Exercise brief: If a picture appears in the records, skip it; copy everything else exactly.
******************************
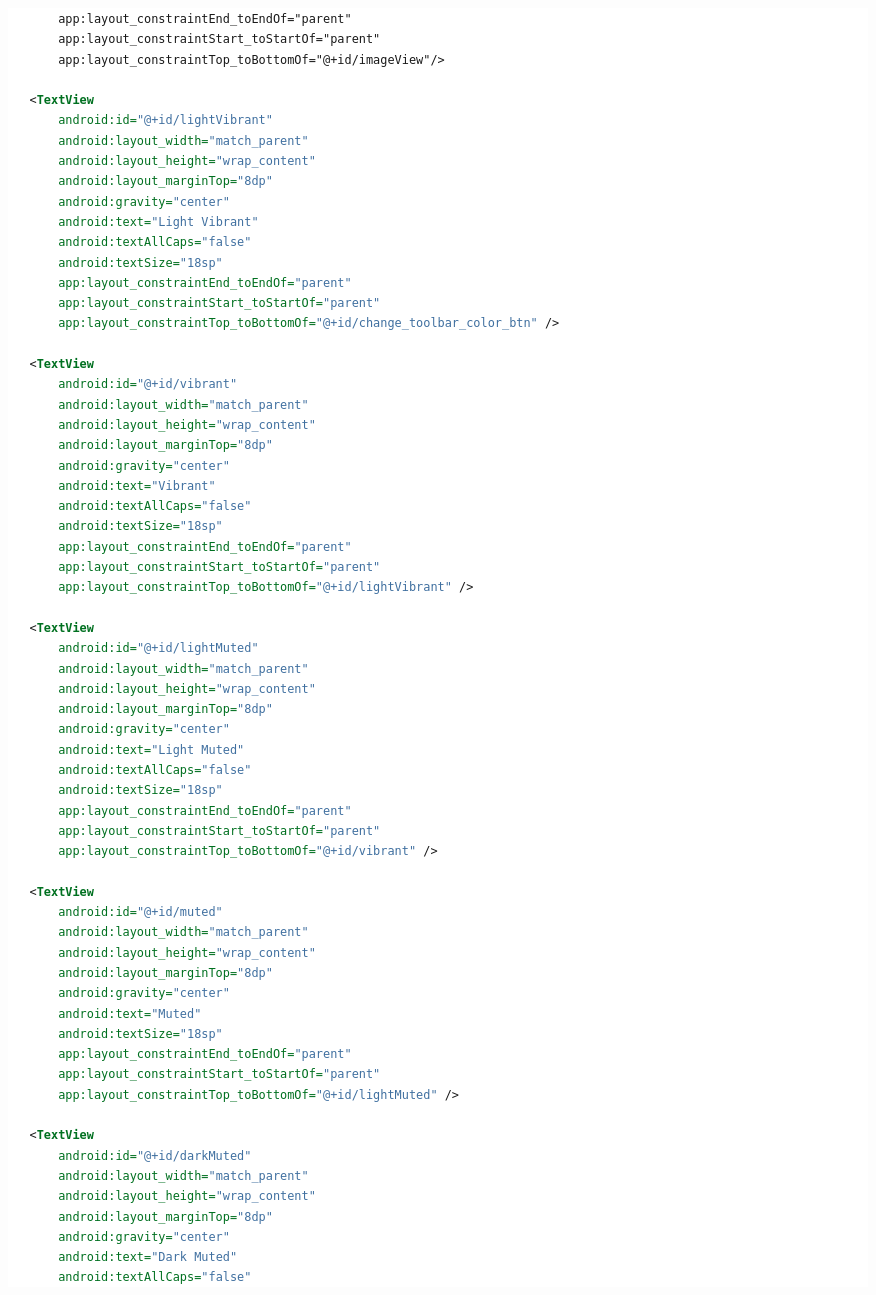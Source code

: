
 ```xml
       app:layout_constraintEnd_toEndOf="parent"
       app:layout_constraintStart_toStartOf="parent"
       app:layout_constraintTop_toBottomOf="@+id/imageView"/>

   <TextView
       android:id="@+id/lightVibrant"
       android:layout_width="match_parent"
       android:layout_height="wrap_content"
       android:layout_marginTop="8dp"
       android:gravity="center"
       android:text="Light Vibrant"
       android:textAllCaps="false"
       android:textSize="18sp"
       app:layout_constraintEnd_toEndOf="parent"
       app:layout_constraintStart_toStartOf="parent"
       app:layout_constraintTop_toBottomOf="@+id/change_toolbar_color_btn" />

   <TextView
       android:id="@+id/vibrant"
       android:layout_width="match_parent"
       android:layout_height="wrap_content"
       android:layout_marginTop="8dp"
       android:gravity="center"
       android:text="Vibrant"
       android:textAllCaps="false"
       android:textSize="18sp"
       app:layout_constraintEnd_toEndOf="parent"
       app:layout_constraintStart_toStartOf="parent"
       app:layout_constraintTop_toBottomOf="@+id/lightVibrant" />

   <TextView
       android:id="@+id/lightMuted"
       android:layout_width="match_parent"
       android:layout_height="wrap_content"
       android:layout_marginTop="8dp"
       android:gravity="center"
       android:text="Light Muted"
       android:textAllCaps="false"
       android:textSize="18sp"
       app:layout_constraintEnd_toEndOf="parent"
       app:layout_constraintStart_toStartOf="parent"
       app:layout_constraintTop_toBottomOf="@+id/vibrant" />

   <TextView
       android:id="@+id/muted"
       android:layout_width="match_parent"
       android:layout_height="wrap_content"
       android:layout_marginTop="8dp"
       android:gravity="center"
       android:text="Muted"
       android:textSize="18sp"
       app:layout_constraintEnd_toEndOf="parent"
       app:layout_constraintStart_toStartOf="parent"
       app:layout_constraintTop_toBottomOf="@+id/lightMuted" />

   <TextView
       android:id="@+id/darkMuted"
       android:layout_width="match_parent"
       android:layout_height="wrap_content"
       android:layout_marginTop="8dp"
       android:gravity="center"
       android:text="Dark Muted"
       android:textAllCaps="false"
```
******************************
Result of the task:
Source code

:
 ```xml
       app:layout_constraintEnd_toEndOf="parent"
       app:layout_constraintStart_toStartOf="parent"
       app:layout_constraintTop_toBottomOf="@+id/imageView"/>

   <TextView
       android:id="@+id/lightVibrant"
       android:layout_width="match_parent"
       android:layout_height="wrap_content"
       android:layout_marginTop="8dp"
       android:gravity="center"
       android:text="Light Vibrant"
       android:textAllCaps="false"
       android:textSize="18sp"
       app:layout_constraintEnd_toEndOf="parent"
       app:layout_constraintStart_toStartOf="parent"
       app:layout_constraintTop_toBottomOf="@+id/change_toolbar_color_btn" />

   <TextView
       android:id="@+id/vibrant"
       android:layout_width="match_parent"
       android:layout_height="wrap_content"
       android:layout_marginTop="8dp"
       android:gravity="center"
       android:text="Vibrant"
       android:textAllCaps="false"
       android:textSize="18sp"
       app:layout_constraintEnd_toEndOf="parent"
       app:layout_constraintStart_toStartOf="parent"
       app:layout_constraintTop_toBottomOf="@+id/lightVibrant" />

   <TextView
       android:id="@+id/lightMuted"
       android:layout_width="match_parent"
       android:layout_height="wrap_content"
       android:layout_marginTop="8dp"
       android:gravity="center"
       android:text="Light Muted"
       android:textAllCaps="false"
       android:textSize="18sp"
       app:layout_constraintEnd_toEndOf="parent"
       app:layout_constraintStart_toStartOf="parent"
       app:layout_constraintTop_toBottomOf="@+id/vibrant" />

   <TextView
       android:id="@+id/muted"
       android:layout_width="match_parent"
       android:layout_height="wrap_content"
       android:layout_marginTop="8dp"
       android:gravity="center"
       android:text="Muted"
       android:textSize="18sp"
       app:layout_constraintEnd_toEndOf="parent"
       app:layout_constraintStart_toStartOf="parent"
       app:layout_constraintTop_toBottomOf="@+id/lightMuted" />

   <TextView
       android:id="@+id/darkMuted"
       android:layout_width="match_parent"
       android:layout_height="wrap_content"
       android:layout_marginTop="8dp"
       android:gravity="center"
       android:text="Dark Muted"
       android:textAllCaps="false"
```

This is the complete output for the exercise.